Would you copy exactly the lines in the data below from the one that has "String inputText = textField.getText();" through the one that has "样例 1 中，$a$ 数组修改为$5,5,5$，每个", dropping any pictures?

★ ★ ★ ★

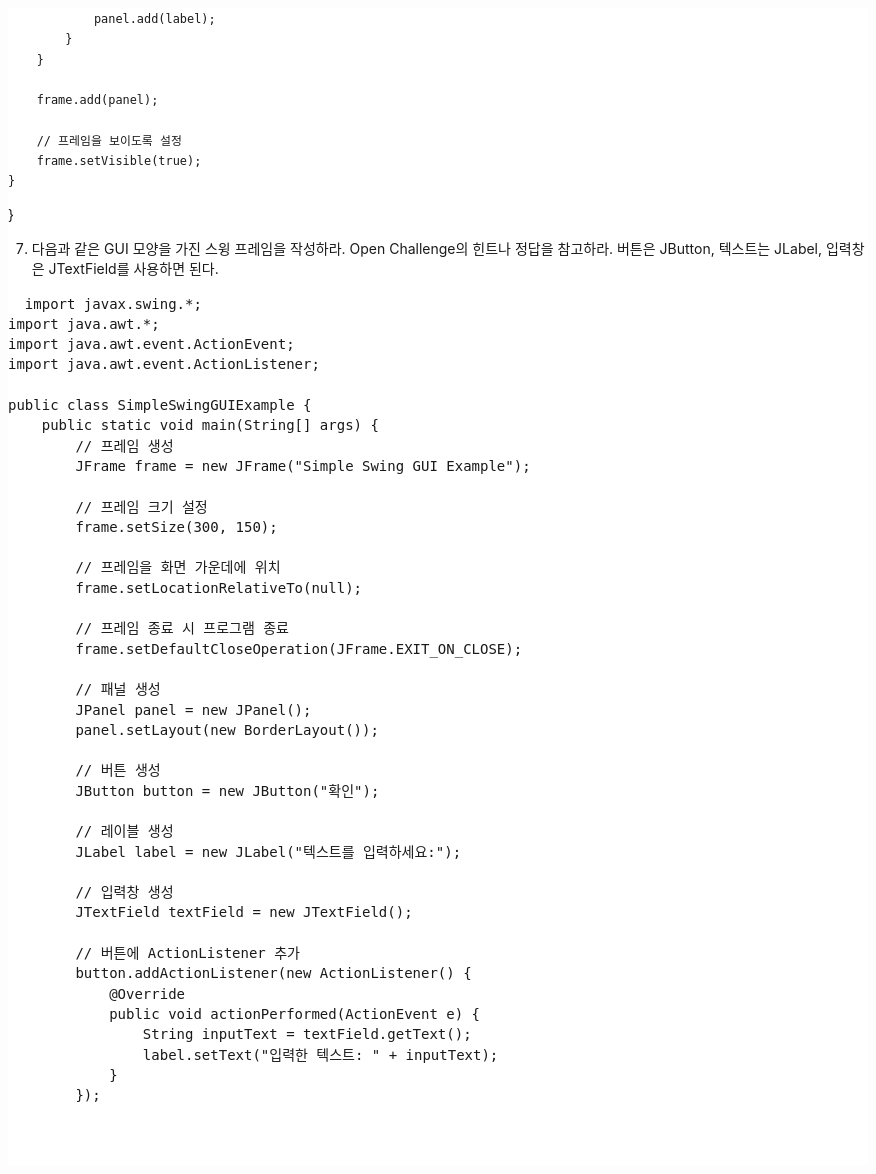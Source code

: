                 panel.add(label);
            }
        }

        frame.add(panel);

        // 프레임을 보이도록 설정
        frame.setVisible(true);
    }
}
</pre>

7. 다음과 같은 GUI 모양을 가진 스윙 프레임을 작성하라. Open Challenge의 힌트나 정답을 참고하라. 버튼은 JButton, 텍스트는 JLabel, 입력창은 JTextField를 사용하면 된다.

<pre>
  import javax.swing.*;
import java.awt.*;
import java.awt.event.ActionEvent;
import java.awt.event.ActionListener;

public class SimpleSwingGUIExample {
    public static void main(String[] args) {
        // 프레임 생성
        JFrame frame = new JFrame("Simple Swing GUI Example");

        // 프레임 크기 설정
        frame.setSize(300, 150);

        // 프레임을 화면 가운데에 위치
        frame.setLocationRelativeTo(null);

        // 프레임 종료 시 프로그램 종료
        frame.setDefaultCloseOperation(JFrame.EXIT_ON_CLOSE);

        // 패널 생성
        JPanel panel = new JPanel();
        panel.setLayout(new BorderLayout());

        // 버튼 생성
        JButton button = new JButton("확인");

        // 레이블 생성
        JLabel label = new JLabel("텍스트를 입력하세요:");

        // 입력창 생성
        JTextField textField = new JTextField();

        // 버튼에 ActionListener 추가
        button.addActionListener(new ActionListener() {
            @Override
            public void actionPerformed(ActionEvent e) {
                String inputText = textField.getText();
                label.setText("입력한 텍스트: " + inputText);
            }
        });
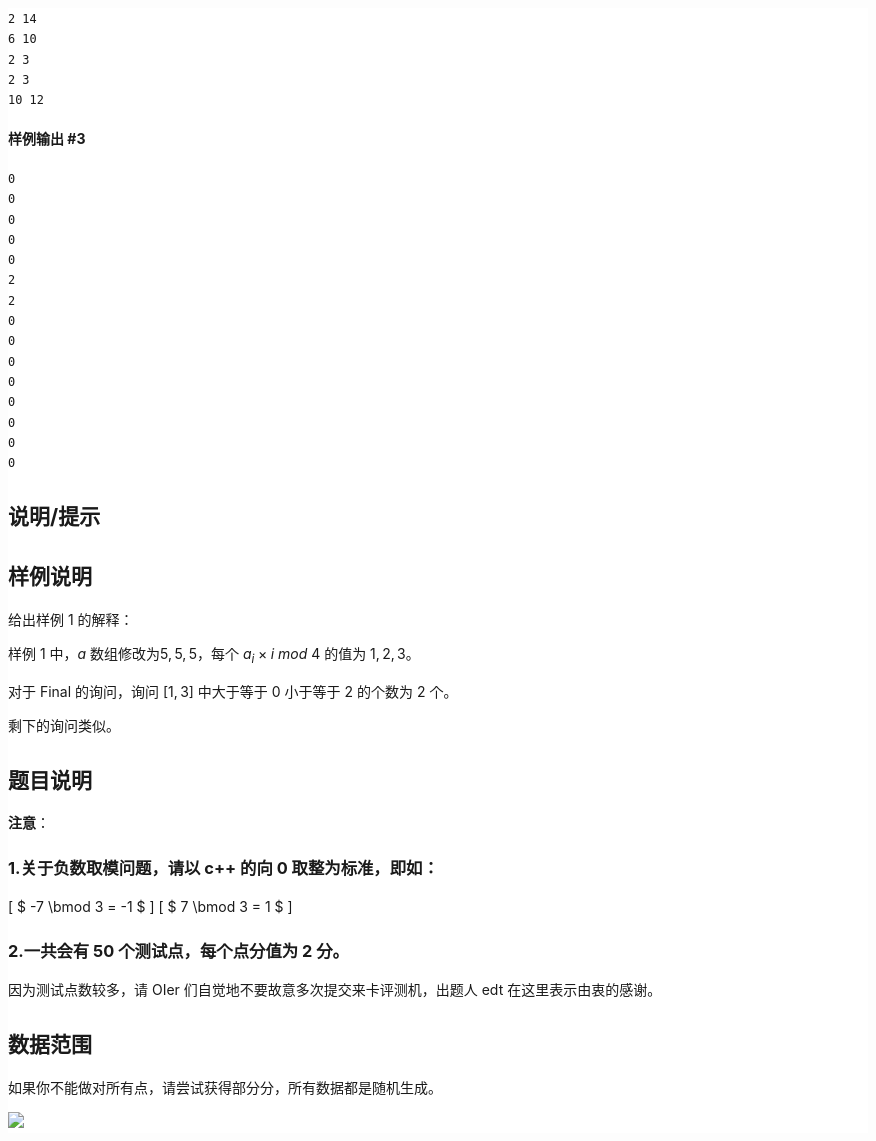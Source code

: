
```
2 14
6 10
2 3
2 3
10 12
```

#### 样例输出 #3

```
0
0
0
0
0
2
2
0
0
0
0
0
0
0
0
```

## 说明/提示

## 样例说明

给出样例 1 的解释：

样例 1 中，$a$ 数组修改为$5,5,5$，每个 $a_i\times i\ mod\ 4$ 的值为 $1,2,3$。

对于 $\text{Final}$ 的询问，询问 $[1,3]$ 中大于等于 $0$ 小于等于 $2$ 的个数为 $2$ 个。

剩下的询问类似。

## 题目说明

**注意**：
 
### 1.关于负数取模问题，请以 c++ 的向 $0$ 取整为标准，即如：

[ $ -7 \bmod 3 = -1 $ ]  [ $ 7 \bmod 3 = 1 $ ]

### 2.一共会有 50 个测试点，每个点分值为 2 分。

因为测试点数较多，请 OIer 们自觉地不要故意多次提交来卡评测机，出题人 edt 在这里表示由衷的感谢。

## 数据范围

如果你不能做对所有点，请尝试获得部分分，所有数据都是随机生成。

![](https://cdn.luogu.com.cn/upload/image_hosting/whf39g4d.png)
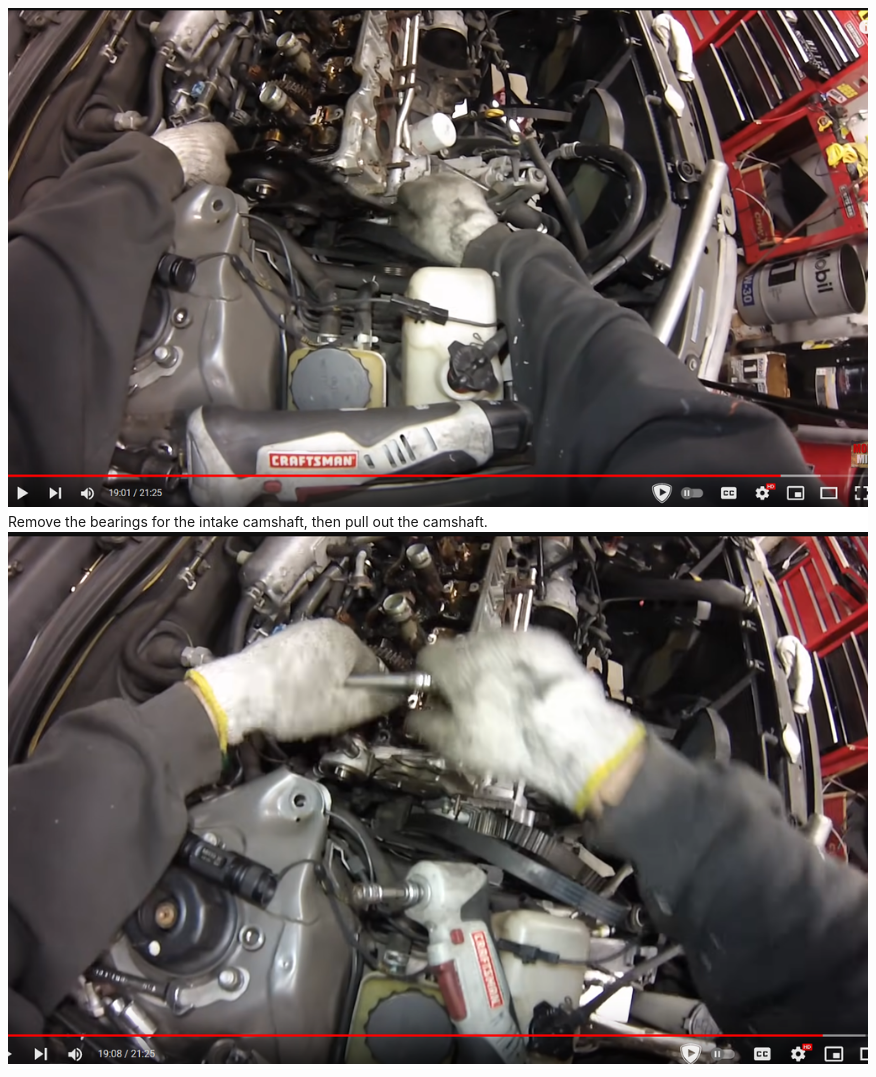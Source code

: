 ![](Pasted%20image%2020231119203036.png)
Remove the bearings for the intake camshaft, then pull out the camshaft.
![](Pasted%20image%2020231119203130.png)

★ ★ ★ ★

■ **Your response**
                String inputText = textField.getText();
                label.setText("입력한 텍스트: " + inputText);
            }
        });
Source code

:
```
2 14
6 10
2 3
2 3
10 12
```

#### 样例输出 #3

```
0
0
0
0
0
2
2
0
0
0
0
0
0
0
0
```

## 说明/提示

## 样例说明

给出样例 1 的解释：

样例 1 中，$a$ 数组修改为$5,5,5$，每个 $a_i\times i\ mod\ 4$ 的值为 $1,2,3$。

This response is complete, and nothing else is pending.